• Work required
Omit every picture, then give all the entries again exactly.

::: Data for the task

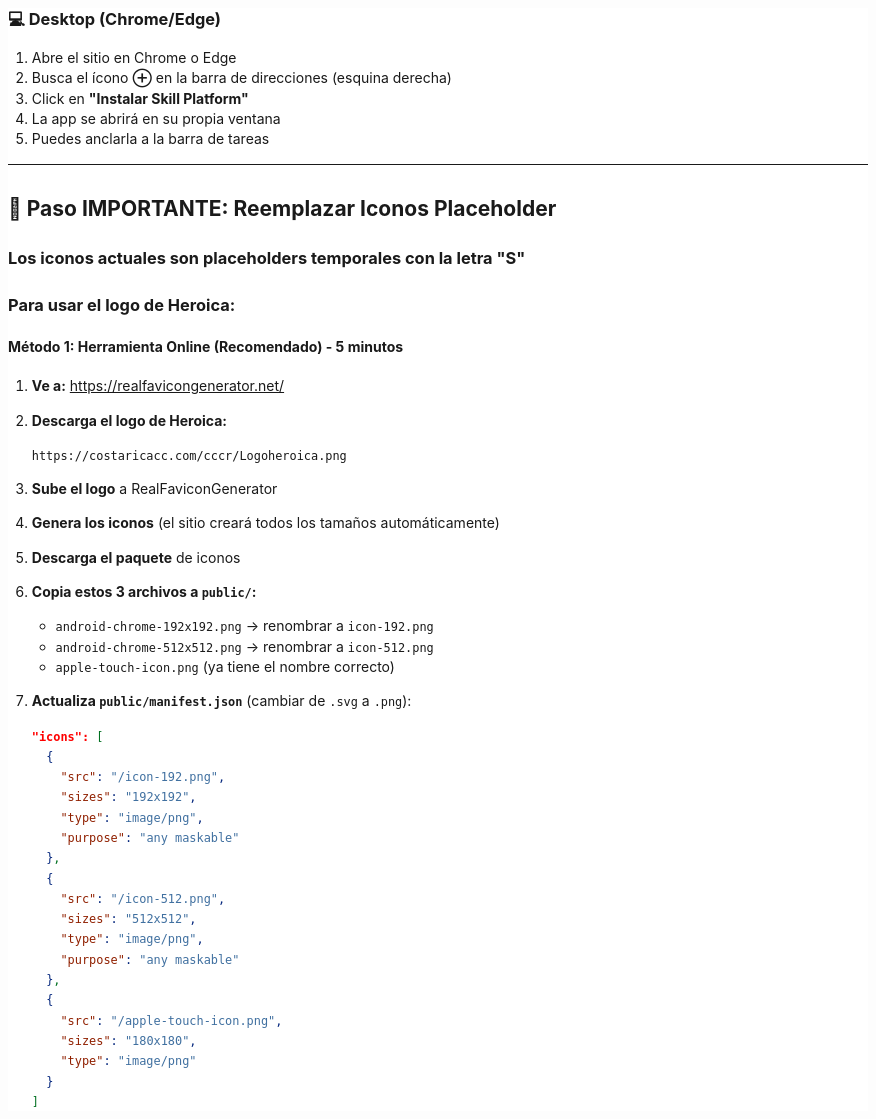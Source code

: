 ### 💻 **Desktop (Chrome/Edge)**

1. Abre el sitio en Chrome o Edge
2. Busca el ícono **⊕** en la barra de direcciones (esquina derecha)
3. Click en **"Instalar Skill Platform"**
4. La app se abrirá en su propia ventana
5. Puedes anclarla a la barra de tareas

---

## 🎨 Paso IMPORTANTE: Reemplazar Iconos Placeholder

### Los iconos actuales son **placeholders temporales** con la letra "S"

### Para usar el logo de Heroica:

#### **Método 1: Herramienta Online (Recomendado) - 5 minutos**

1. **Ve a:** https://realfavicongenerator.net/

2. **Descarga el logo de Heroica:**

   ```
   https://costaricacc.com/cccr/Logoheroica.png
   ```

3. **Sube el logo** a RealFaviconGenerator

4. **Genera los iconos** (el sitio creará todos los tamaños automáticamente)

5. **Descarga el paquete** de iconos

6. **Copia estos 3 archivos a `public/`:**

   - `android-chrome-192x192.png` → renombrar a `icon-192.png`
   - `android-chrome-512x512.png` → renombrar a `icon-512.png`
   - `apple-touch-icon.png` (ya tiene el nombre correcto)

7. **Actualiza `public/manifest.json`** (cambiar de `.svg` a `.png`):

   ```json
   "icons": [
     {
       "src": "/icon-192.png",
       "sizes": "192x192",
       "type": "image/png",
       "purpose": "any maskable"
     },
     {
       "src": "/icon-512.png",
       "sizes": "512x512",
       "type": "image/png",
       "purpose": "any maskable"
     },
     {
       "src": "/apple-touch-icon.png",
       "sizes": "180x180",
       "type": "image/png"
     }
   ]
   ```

::::::

• Answer to the problem
Source code

: ### 💻 **Desktop (Chrome/Edge)**

1. Abre el sitio en Chrome o Edge
2. Busca el ícono **⊕** en la barra de direcciones (esquina derecha)
3. Click en **"Instalar Skill Platform"**
4. La app se abrirá en su propia ventana
5. Puedes anclarla a la barra de tareas

---

## 🎨 Paso IMPORTANTE: Reemplazar Iconos Placeholder

### Los iconos actuales son **placeholders temporales** con la letra "S"

### Para usar el logo de Heroica:

#### **Método 1: Herramienta Online (Recomendado) - 5 minutos**

1. **Ve a:** https://realfavicongenerator.net/

2. **Descarga el logo de Heroica:**

   ```
   https://costaricacc.com/cccr/Logoheroica.png
   ```

3. **Sube el logo** a RealFaviconGenerator

4. **Genera los iconos** (el sitio creará todos los tamaños automáticamente)

5. **Descarga el paquete** de iconos

6. **Copia estos 3 archivos a `public/`:**

   - `android-chrome-192x192.png` → renombrar a `icon-192.png`
   - `android-chrome-512x512.png` → renombrar a `icon-512.png`
   - `apple-touch-icon.png` (ya tiene el nombre correcto)

7. **Actualiza `public/manifest.json`** (cambiar de `.svg` a `.png`):

   ```json
   "icons": [
     {
       "src": "/icon-192.png",
       "sizes": "192x192",
       "type": "image/png",
       "purpose": "any maskable"
     },
     {
       "src": "/icon-512.png",
       "sizes": "512x512",
       "type": "image/png",
       "purpose": "any maskable"
     },
     {
       "src": "/apple-touch-icon.png",
       "sizes": "180x180",
       "type": "image/png"
     }
   ]
   ```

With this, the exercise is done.